Police has revealed plans to transform its Child and Family Protection Unit to a fully fledged Directorate in a bid to reinforce its capacity to fight against gebder based violence.
This, according to Police will boost the financial resources as well as the other logistical needs required to handle these cases which have been rising year on year.
The revelation was made by the Police Chief Political Commissar, Assistant Inspector General of Police (AIGP) Asan Kasingye on Monday during the commemoratio of the ’16 Days of Activism Against Gender Based Violence’ campaign.
Kasingye note that cases of violence against women and girls remain a burden to the police and attributed it to gender inequality and the role of the internet.
He said that cases reported to police rose by 25.8% in 2014 compared to 2013 noting that; “I won’t be surprised if this crime goes up once the 2015 Police Crime Report is out”.
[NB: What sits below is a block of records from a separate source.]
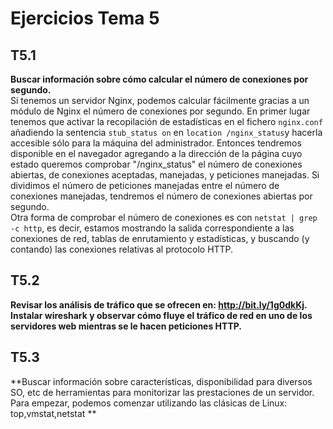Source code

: ﻿Ejercicios Tema 5  
=================  

T5.1  
----  
**Buscar información sobre cómo calcular el número de conexiones por segundo.**  
Si tenemos un servidor Nginx, podemos calcular fácilmente gracias a un módulo
 de Nginx el número de conexiones por segundo. En primer lugar tenemos que activar
 la recopilación de estadísticas en el fichero `nginx.conf` añadiendo la sentencia
 `stub_status on` en `location /nginx_status`y hacerla accesible sólo para la 
 máquina del administrador. Entonces tendremos disponible en el navegador agregando
 a la dirección de la página cuyo estado queremos comprobar "/nginx_status"
 el número de conexiones abiertas, de conexiones aceptadas, manejadas, y peticiones
 manejadas. Si dividimos el número de peticiones manejadas entre el número de
 conexiones manejadas, tendremos el número de conexiones abiertas por segundo.  
Otra forma de comprobar el número de conexiones es con `netstat | grep -c http`, es
 decir, estamos mostrando la salida correspondiente a las conexiones de red,
 tablas de enrutamiento y estadísticas, y buscando (y contando) las conexiones
 relativas al protocolo HTTP.

T5.2  
----  
**Revisar los análisis de tráfico que se ofrecen en: http://bit.ly/1g0dkKj. Instalar
 wireshark y observar cómo fluye el tráfico de red en uno de los servidores web
 mientras se le hacen peticiones HTTP.**  


T5.3
----
**Buscar información sobre características, disponibilidad para diversos SO, etc de 
 herramientas para monitorizar las prestaciones de un servidor. Para empezar, 
 podemos comenzar utilizando las clásicas de Linux: top,vmstat,netstat **  

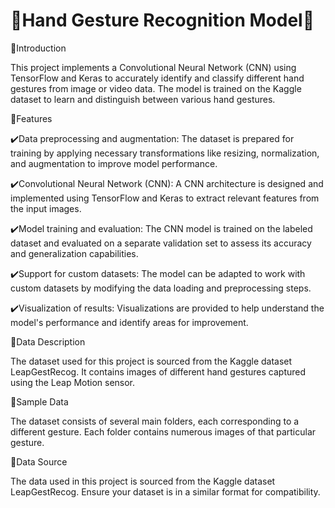 # 🌟Hand Gesture Recognition Model🌟

🎯Introduction

This project implements a Convolutional Neural Network (CNN) using TensorFlow and Keras to accurately identify and classify different hand gestures from image or video data. The model is trained on the Kaggle dataset to learn and distinguish between various hand gestures.

🎯Features

✔️Data preprocessing and augmentation: The dataset is prepared for training by applying necessary transformations like resizing, normalization, and augmentation to improve model performance.

✔️Convolutional Neural Network (CNN): A CNN architecture is designed and implemented using TensorFlow and Keras to extract relevant features from the input images.

✔️Model training and evaluation: The CNN model is trained on the labeled dataset and evaluated on a separate validation set to assess its accuracy and generalization capabilities.

✔️Support for custom datasets: The model can be adapted to work with custom datasets by modifying the data loading and preprocessing steps.

✔️Visualization of results: Visualizations are provided to help understand the model's performance and identify areas for improvement.

🎯Data Description

The dataset used for this project is sourced from the Kaggle dataset LeapGestRecog. It contains images of different hand gestures captured using the Leap Motion sensor.

🎯Sample Data

The dataset consists of several main folders, each corresponding to a different gesture. Each folder contains numerous images of that particular gesture.

🎯Data Source

The data used in this project is sourced from the Kaggle dataset LeapGestRecog. Ensure your dataset is in a similar format for compatibility.
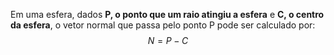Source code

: Em uma esfera, dados **P, o ponto que um raio atingiu a esfera** e **C, o centro da esfera**, o vetor normal que passa pelo ponto P pode ser calculado por:
$$
N = P-C
$$
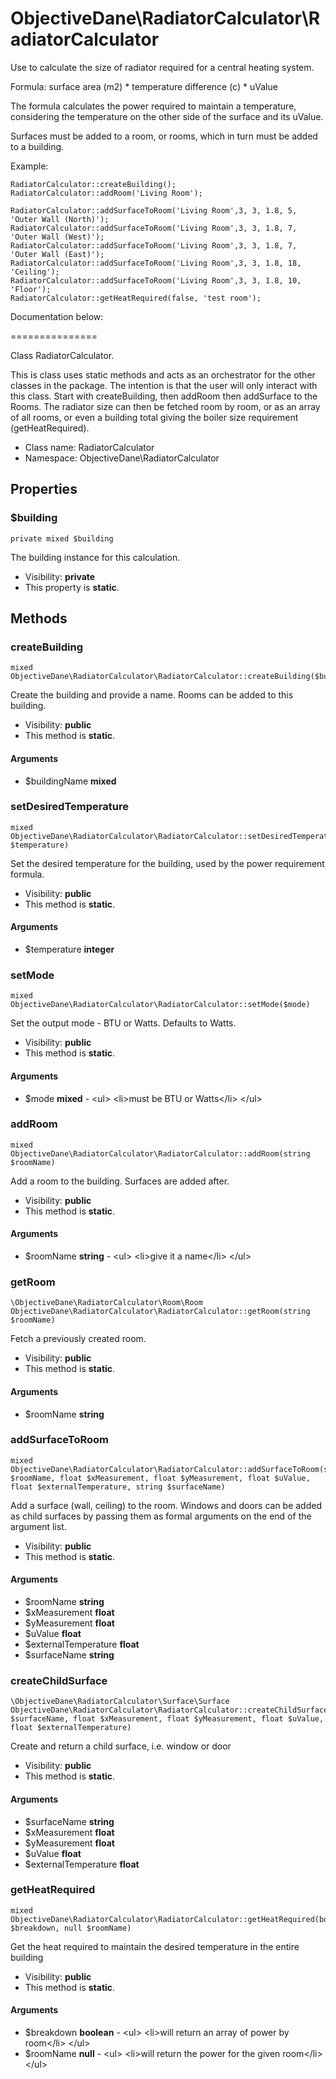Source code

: ObjectiveDane\RadiatorCalculator\RadiatorCalculator
===============

Use to calculate the size of radiator required for a central heating system.

Formula: surface area (m2) * temperature difference (c) * uValue

The formula calculates the power required to maintain a temperature, considering the temperature on the other side of the surface and its uValue.

Surfaces must be added to a room, or rooms, which in turn must be added to a building.

Example:

    RadiatorCalculator::createBuilding();
    RadiatorCalculator::addRoom('Living Room');

    RadiatorCalculator::addSurfaceToRoom('Living Room',3, 3, 1.8, 5, 'Outer Wall (North)');
    RadiatorCalculator::addSurfaceToRoom('Living Room',3, 3, 1.8, 7, 'Outer Wall (West)');
    RadiatorCalculator::addSurfaceToRoom('Living Room',3, 3, 1.8, 7, 'Outer Wall (East)');
    RadiatorCalculator::addSurfaceToRoom('Living Room',3, 3, 1.8, 18, 'Ceiling');
    RadiatorCalculator::addSurfaceToRoom('Living Room',3, 3, 1.8, 10, 'Floor');
    RadiatorCalculator::getHeatRequired(false, 'test room');
    
Documentation below:

===============


Class RadiatorCalculator.

This is class uses static methods and acts as an orchestrator for the other classes in the package.
The intention is that the user will only interact with this class.  Start with createBuilding, then addRoom then addSurface to the Rooms.
The radiator size can then be fetched room by room, or as an array of all rooms, or even a building total giving the boiler size requirement (getHeatRequired).


* Class name: RadiatorCalculator
* Namespace: ObjectiveDane\RadiatorCalculator





Properties
----------


### $building

    private mixed $building

The building instance for this calculation.



* Visibility: **private**
* This property is **static**.


Methods
-------


### createBuilding

    mixed ObjectiveDane\RadiatorCalculator\RadiatorCalculator::createBuilding($buildingName)

Create the building and provide a name.  Rooms can be added to this building.



* Visibility: **public**
* This method is **static**.


#### Arguments
* $buildingName **mixed**



### setDesiredTemperature

    mixed ObjectiveDane\RadiatorCalculator\RadiatorCalculator::setDesiredTemperature(integer $temperature)

Set the desired temperature for the building, used by the power requirement formula.



* Visibility: **public**
* This method is **static**.


#### Arguments
* $temperature **integer**



### setMode

    mixed ObjectiveDane\RadiatorCalculator\RadiatorCalculator::setMode($mode)

Set the output mode - BTU or Watts. Defaults to Watts.



* Visibility: **public**
* This method is **static**.


#### Arguments
* $mode **mixed** - &lt;ul&gt;
&lt;li&gt;must be BTU or Watts&lt;/li&gt;
&lt;/ul&gt;



### addRoom

    mixed ObjectiveDane\RadiatorCalculator\RadiatorCalculator::addRoom(string $roomName)

Add a room to the building.  Surfaces are added after.



* Visibility: **public**
* This method is **static**.


#### Arguments
* $roomName **string** - &lt;ul&gt;
&lt;li&gt;give it a name&lt;/li&gt;
&lt;/ul&gt;



### getRoom

    \ObjectiveDane\RadiatorCalculator\Room\Room ObjectiveDane\RadiatorCalculator\RadiatorCalculator::getRoom(string $roomName)

Fetch a previously created room.



* Visibility: **public**
* This method is **static**.


#### Arguments
* $roomName **string**



### addSurfaceToRoom

    mixed ObjectiveDane\RadiatorCalculator\RadiatorCalculator::addSurfaceToRoom(string $roomName, float $xMeasurement, float $yMeasurement, float $uValue, float $externalTemperature, string $surfaceName)

Add a surface (wall, ceiling) to the room.  Windows and doors can be added as child surfaces by passing them as formal arguments on the end of the argument list.



* Visibility: **public**
* This method is **static**.


#### Arguments
* $roomName **string**
* $xMeasurement **float**
* $yMeasurement **float**
* $uValue **float**
* $externalTemperature **float**
* $surfaceName **string**



### createChildSurface

    \ObjectiveDane\RadiatorCalculator\Surface\Surface ObjectiveDane\RadiatorCalculator\RadiatorCalculator::createChildSurface(string $surfaceName, float $xMeasurement, float $yMeasurement, float $uValue, float $externalTemperature)

Create and return a child surface, i.e. window or door



* Visibility: **public**
* This method is **static**.


#### Arguments
* $surfaceName **string**
* $xMeasurement **float**
* $yMeasurement **float**
* $uValue **float**
* $externalTemperature **float**



### getHeatRequired

    mixed ObjectiveDane\RadiatorCalculator\RadiatorCalculator::getHeatRequired(boolean $breakdown, null $roomName)

Get the heat required to maintain the desired temperature in the entire building



* Visibility: **public**
* This method is **static**.


#### Arguments
* $breakdown **boolean** - &lt;ul&gt;
&lt;li&gt;will return an array of power by room&lt;/li&gt;
&lt;/ul&gt;
* $roomName **null** - &lt;ul&gt;
&lt;li&gt;will return the power for the given room&lt;/li&gt;
&lt;/ul&gt;


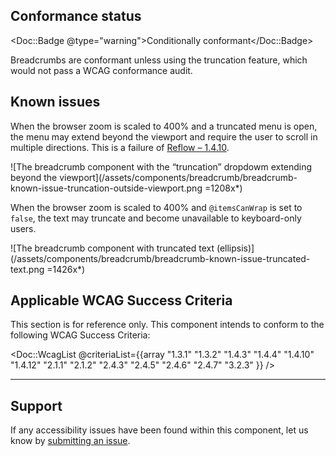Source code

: ## Conformance status

<Doc::Badge @type="warning">Conditionally conformant</Doc::Badge>

Breadcrumbs are conformant unless using the truncation feature, which would not pass a WCAG conformance audit.

## Known issues

When the browser zoom is scaled to 400% and a truncated menu is open, the menu may extend beyond the viewport and require the user to scroll in multiple directions. This is a failure of [Reflow – 1.4.10](https://www.w3.org/WAI/WCAG21/Understanding/reflow.html).

![The breadcrumb component with the “truncation” dropdowm extending beyond the viewport](/assets/components/breadcrumb/breadcrumb-known-issue-truncation-outside-viewport.png =1208x*)

When the browser zoom is scaled to 400% and `@itemsCanWrap` is set to `false`, the text may truncate and become unavailable to keyboard-only users.

![The breadcrumb component with truncated text (ellipsis)](/assets/components/breadcrumb/breadcrumb-known-issue-truncated-text.png =1426x*)

## Applicable WCAG Success Criteria

This section is for reference only. This component intends to conform to the following WCAG Success Criteria:

<Doc::WcagList @criteriaList={{array "1.3.1" "1.3.2" "1.4.3" "1.4.4" "1.4.10" "1.4.12" "2.1.1" "2.1.2" "2.4.3" "2.4.5" "2.4.6" "2.4.7" "3.2.3" }} />

---

## Support

If any accessibility issues have been found within this component, let us know by [submitting an issue](https://github.com/hashicorp/design-system/issues/new/choose).


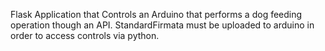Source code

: Flask Application that Controls an Arduino that performs a dog feeding operation though an API.
StandardFirmata must be uploaded to arduino in order to access controls via python.
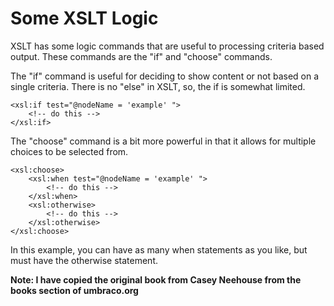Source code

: # Some XSLT Logic
XSLT has some logic commands that are useful to processing criteria based output.  These commands are the "if" and "choose" commands.

The "if" command is useful for deciding to show content or not based on a single criteria.  There is no "else" in XSLT, so, the if is somewhat limited.

	<xsl:if test="@nodeName = 'example' ">
		<!-- do this -->
	</xsl:if>
	
The "choose" command is a bit more powerful in that it allows for multiple choices to be selected from.

	<xsl:choose>
		<xsl:when test="@nodeName = 'example' ">
			<!-- do this -->
		</xsl:when>
		<xsl:otherwise>
			<!-- do this -->
		</xsl:otherwise>
	</xsl:choose>
	
In this example, you can have as many when statements as you like, but must have the otherwise statement.

**Note: I have copied the original book from Casey Neehouse from the books section of umbraco.org**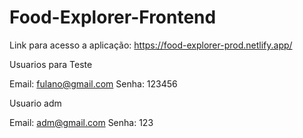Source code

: # Food-Explorer-Frontend

Link para acesso a aplicação: https://food-explorer-prod.netlify.app/

Usuarios para Teste 

Email: fulano@gmail.com
Senha: 123456

Usuario adm

Email: adm@gmail.com
Senha: 123 
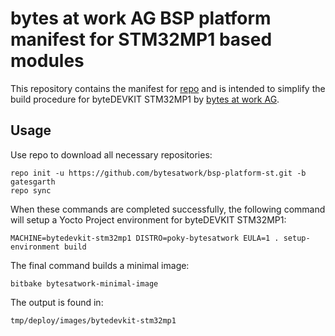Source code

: # bytes at work AG BSP platform manifest for STM32MP1 based modules

This repository contains the manifest for [repo](https://source.android.com/setup/develop/repo) and is intended to
simplify the build procedure for byteDEVKIT STM32MP1 by [bytes at work AG](https://www.bytesatwork.io).

## Usage

Use repo to download all necessary repositories:

	repo init -u https://github.com/bytesatwork/bsp-platform-st.git -b gatesgarth
	repo sync

When these commands are completed successfully, the following command will setup a
Yocto Project environment for byteDEVKIT STM32MP1:

	MACHINE=bytedevkit-stm32mp1 DISTRO=poky-bytesatwork EULA=1 . setup-environment build

The final command builds a minimal image:

	bitbake bytesatwork-minimal-image

The output is found in:

	tmp/deploy/images/bytedevkit-stm32mp1
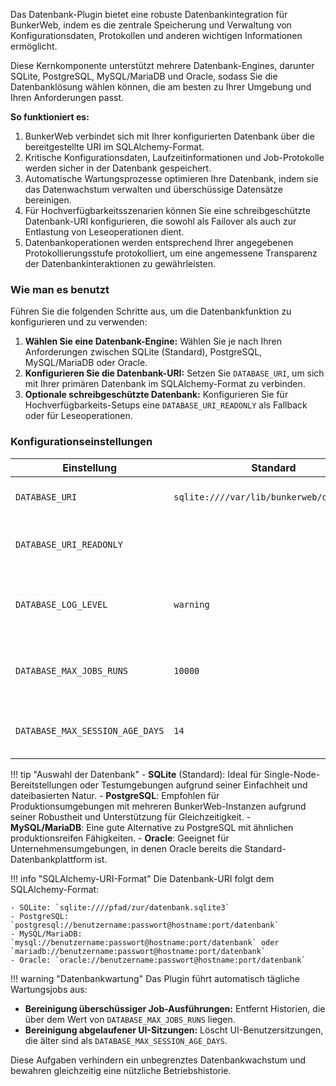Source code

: Das Datenbank-Plugin bietet eine robuste Datenbankintegration für BunkerWeb, indem es die zentrale Speicherung und Verwaltung von Konfigurationsdaten, Protokollen und anderen wichtigen Informationen ermöglicht.

Diese Kernkomponente unterstützt mehrere Datenbank-Engines, darunter SQLite, PostgreSQL, MySQL/MariaDB und Oracle, sodass Sie die Datenbanklösung wählen können, die am besten zu Ihrer Umgebung und Ihren Anforderungen passt.

**So funktioniert es:**

1.  BunkerWeb verbindet sich mit Ihrer konfigurierten Datenbank über die bereitgestellte URI im SQLAlchemy-Format.
2.  Kritische Konfigurationsdaten, Laufzeitinformationen und Job-Protokolle werden sicher in der Datenbank gespeichert.
3.  Automatische Wartungsprozesse optimieren Ihre Datenbank, indem sie das Datenwachstum verwalten und überschüssige Datensätze bereinigen.
4.  Für Hochverfügbarkeitsszenarien können Sie eine schreibgeschützte Datenbank-URI konfigurieren, die sowohl als Failover als auch zur Entlastung von Leseoperationen dient.
5.  Datenbankoperationen werden entsprechend Ihrer angegebenen Protokollierungsstufe protokolliert, um eine angemessene Transparenz der Datenbankinteraktionen zu gewährleisten.

### Wie man es benutzt

Führen Sie die folgenden Schritte aus, um die Datenbankfunktion zu konfigurieren und zu verwenden:

1.  **Wählen Sie eine Datenbank-Engine:** Wählen Sie je nach Ihren Anforderungen zwischen SQLite (Standard), PostgreSQL, MySQL/MariaDB oder Oracle.
2.  **Konfigurieren Sie die Datenbank-URI:** Setzen Sie `DATABASE_URI`, um sich mit Ihrer primären Datenbank im SQLAlchemy-Format zu verbinden.
3.  **Optionale schreibgeschützte Datenbank:** Konfigurieren Sie für Hochverfügbarkeits-Setups eine `DATABASE_URI_READONLY` als Fallback oder für Leseoperationen.

### Konfigurationseinstellungen

| Einstellung                     | Standard                                  | Kontext | Mehrfach | Beschreibung                                                                                                                                |
| ------------------------------- | ----------------------------------------- | ------- | -------- | ------------------------------------------------------------------------------------------------------------------------------------------- |
| `DATABASE_URI`                  | `sqlite:////var/lib/bunkerweb/db.sqlite3` | global  | nein     | **Datenbank-URI:** Die primäre Datenbankverbindungszeichenfolge im SQLAlchemy-Format.                                                       |
| `DATABASE_URI_READONLY`         |                                           | global  | nein     | **Schreibgeschützte Datenbank-URI:** Optionale Datenbank für schreibgeschützte Operationen oder als Failover.                               |
| `DATABASE_LOG_LEVEL`            | `warning`                                 | global  | nein     | **Protokollierungsstufe:** Die Ausführlichkeitsstufe für Datenbankprotokolle. Optionen: `debug`, `info`, `warn`, `warning` oder `error`.    |
| `DATABASE_MAX_JOBS_RUNS`        | `10000`                                   | global  | nein     | **Maximale Job-Ausführungen:** Die maximale Anzahl von Job-Ausführungsdatensätzen, die vor der automatischen Bereinigung aufbewahrt werden. |
| `DATABASE_MAX_SESSION_AGE_DAYS` | `14`                                      | global  | nein     | **Sitzungsaufbewahrung:** Das maximale Alter (in Tagen) von UI-Benutzersitzungen, bevor sie automatisch bereinigt werden.                   |

!!! tip "Auswahl der Datenbank" - **SQLite** (Standard): Ideal für Single-Node-Bereitstellungen oder Testumgebungen aufgrund seiner Einfachheit und dateibasierten Natur. - **PostgreSQL**: Empfohlen für Produktionsumgebungen mit mehreren BunkerWeb-Instanzen aufgrund seiner Robustheit und Unterstützung für Gleichzeitigkeit. - **MySQL/MariaDB**: Eine gute Alternative zu PostgreSQL mit ähnlichen produktionsreifen Fähigkeiten. - **Oracle**: Geeignet für Unternehmensumgebungen, in denen Oracle bereits die Standard-Datenbankplattform ist.

!!! info "SQLAlchemy-URI-Format"
Die Datenbank-URI folgt dem SQLAlchemy-Format:

    - SQLite: `sqlite:////pfad/zur/datenbank.sqlite3`
    - PostgreSQL: `postgresql://benutzername:passwort@hostname:port/datenbank`
    - MySQL/MariaDB: `mysql://benutzername:passwort@hostname:port/datenbank` oder `mariadb://benutzername:passwort@hostname:port/datenbank`
    - Oracle: `oracle://benutzername:passwort@hostname:port/datenbank`

!!! warning "Datenbankwartung"
Das Plugin führt automatisch tägliche Wartungsjobs aus:

- **Bereinigung überschüssiger Job-Ausführungen:** Entfernt Historien, die über dem Wert von `DATABASE_MAX_JOBS_RUNS` liegen.
- **Bereinigung abgelaufener UI-Sitzungen:** Löscht UI-Benutzersitzungen, die älter sind als `DATABASE_MAX_SESSION_AGE_DAYS`.

Diese Aufgaben verhindern ein unbegrenztes Datenbankwachstum und bewahren gleichzeitig eine nützliche Betriebshistorie.
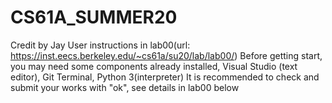 # CS61A_SUMMER20
 Credit by Jay
 User instructions in lab00(url: https://inst.eecs.berkeley.edu/~cs61a/su20/lab/lab00/)
 Before getting start, you may need some components already installed, Visual Studio (text editor), Git Terminal, Python 3(interpreter)
 It is recommended to check and submit your works with "ok", see details in lab00 below
 
 
 

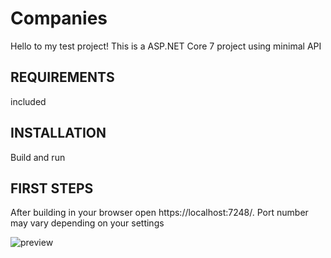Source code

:# Companies

Hello to my test project!
This is a ASP.NET Core 7 project using minimal API

## REQUIREMENTS

included

## INSTALLATION

Build and run


## FIRST STEPS

After building in your browser open https://localhost:7248/. Port number may vary depending on your settings

![preview](https://github.com/jjjaaackkk/companies/assets/131997909/81f242b2-3d1b-4c58-9db3-f1c1977b0cc0)
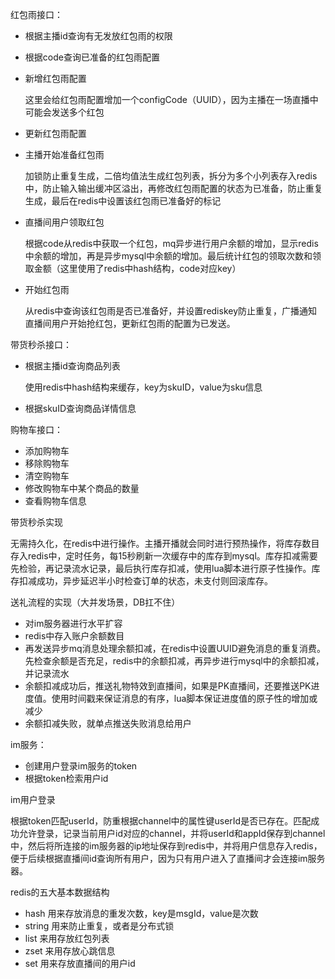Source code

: 红包雨接口：

- 根据主播id查询有无发放红包雨的权限

- 根据code查询已准备的红包雨配置

- 新增红包雨配置

  这里会给红包雨配置增加一个configCode（UUID），因为主播在一场直播中可能会发送多个红包

- 更新红包雨配置

- 主播开始准备红包雨

  加锁防止重复生成，二倍均值法生成红包列表，拆分为多个小列表存入redis中，防止输入输出缓冲区溢出，再修改红包雨配置的状态为已准备，防止重复生成，最后在redis中设置该红包雨已准备好的标记

- 直播间用户领取红包

  根据code从redis中获取一个红包，mq异步进行用户余额的增加，显示redis中余额的增加，再是异步mysql中余额的增加。最后统计红包的领取次数和领取金额（这里使用了redis中hash结构，code对应key）

- 开始红包雨

  从redis中查询该红包雨是否已准备好，并设置rediskey防止重复，广播通知直播间用户开始抢红包，更新红包雨的配置为已发送。

带货秒杀接口：

- 根据主播id查询商品列表

  使用redis中hash结构来缓存，key为skuID，value为sku信息

- 根据skuID查询商品详情信息

购物车接口：

- 添加购物车
- 移除购物车
- 清空购物车
- 修改购物车中某个商品的数量
- 查看购物车信息

带货秒杀实现

无需持久化，在redis中进行操作。主播开播就会同时进行预热操作，将库存数目存入redis中，定时任务，每15秒刷新一次缓存中的库存到mysql。库存扣减需要先检验，再记录流水记录，最后执行库存扣减，使用lua脚本进行原子性操作。库存扣减成功，异步延迟半小时检查订单的状态，未支付则回滚库存。


送礼流程的实现（大并发场景，DB扛不住）

- 对im服务器进行水平扩容
- redis中存入账户余额数目
- 再发送异步mq消息处理余额扣减，在redis中设置UUID避免消息的重复消费。先检查余额是否充足，redis中的余额扣减，再异步进行mysql中的余额扣减，并记录流水
- 余额扣减成功后，推送礼物特效到直播间，如果是PK直播间，还要推送PK进度值。使用时间戳来保证消息的有序，lua脚本保证进度值的原子性的增加或减少
- 余额扣减失败，就单点推送失败消息给用户

im服务：

- 创建用户登录im服务的token
- 根据token检索用户id

im用户登录

根据token匹配userId，防重根据channel中的属性键userId是否已存在。匹配成功允许登录，记录当前用户id对应的channel，并将userId和appId保存到channel中，然后将所连接的im服务器的ip地址保存到redis中，并将用户信息存入redis，便于后续根据直播间id查询所有用户，因为只有用户进入了直播间才会连接im服务器。

redis的五大基本数据结构

- hash 用来存放消息的重发次数，key是msgId，value是次数
- string 用来防止重复，或者是分布式锁
- list 来用存放红包列表
- zset 来用存放心跳信息
- set 用来存放直播间的用户id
But he said that Uganda Police Force has made efforts to reverse this trend including upgrading the Unit that handles domestic and gender issues to a Directorate.
“This means that the Directorate will have its own separate vote for financing. It will have its independent budget to enable it plan effectively and efficiently deal with the problems that afflict our society,” AIGP Kasingye who was representing IGP Gen Kale Kayihura said in his remarks.
Most of the police stations at the lowest level still struggle with requisite tools like transport means to carry out work and the medical forms given to victims of violence, Kasingye told the press.
While gender related crimes constitute 60% of the cases reported to police, Kasingye said that 80% of the financing that goes into activities aimed at reducing gender relate violence while Police only foots 20% of the costs.
Kasingye however noted that police needs to do some soul searching since corruption has also played a role in worsening the violation of women’s rights.
“As the police, we also need to look within ourself to reduce corruption. If a woman reports a case to police and the husband bribes officers to drop it, this aids the problem,” he said.
He also urged police officers to educate youths about the dangers of drug and alcohol abuse.
Furthermore, he spoke to the need to sensitive the public on the land law given that some of the domestic conflicts stem from misunderstandings on land.
Meanwhile, the Police Council is set to approve the recently developed Police Gender Policy which will stipulate the institution’s standards on; recruitment, welfare, accommodation, recruitment and promotions of female police officers.
At the same event held at Railway Grounds in Kampala, Susan Oregede, a Specialist on ending of violence against women at UN Women challenged the idea that mistreatment of women is justified.
Statistics reveal that 27.8% of women in Uganda experience sexual violence while 51% of women experience life time abuse by their intimate partner.
“44% of men believe that battering one’s wife is justified under some circumstances. This can never be justified and we must fight it,” Oregede said.
She applauded the recent introduction of special courts to handle gender based violence in Uganda which she said will go along way in addressing the low prosecution rates of such crimes.
The event was also attended by pupils and students who took turns in highlighting the plight of girls and women, sounding appeals for the protection of their rights. Female students from Nabisunsa girls showcased taekwondo tactics that girls could use to defend themselves from physical harassment.
The police used drama skits to demonstrate examples of gender related violence and the role of police in solving these problems.
Monday’s event began with a procession of a brass band through the city centre and led by AIGP Kasingye among other police officers to raise awareness on gender based violence.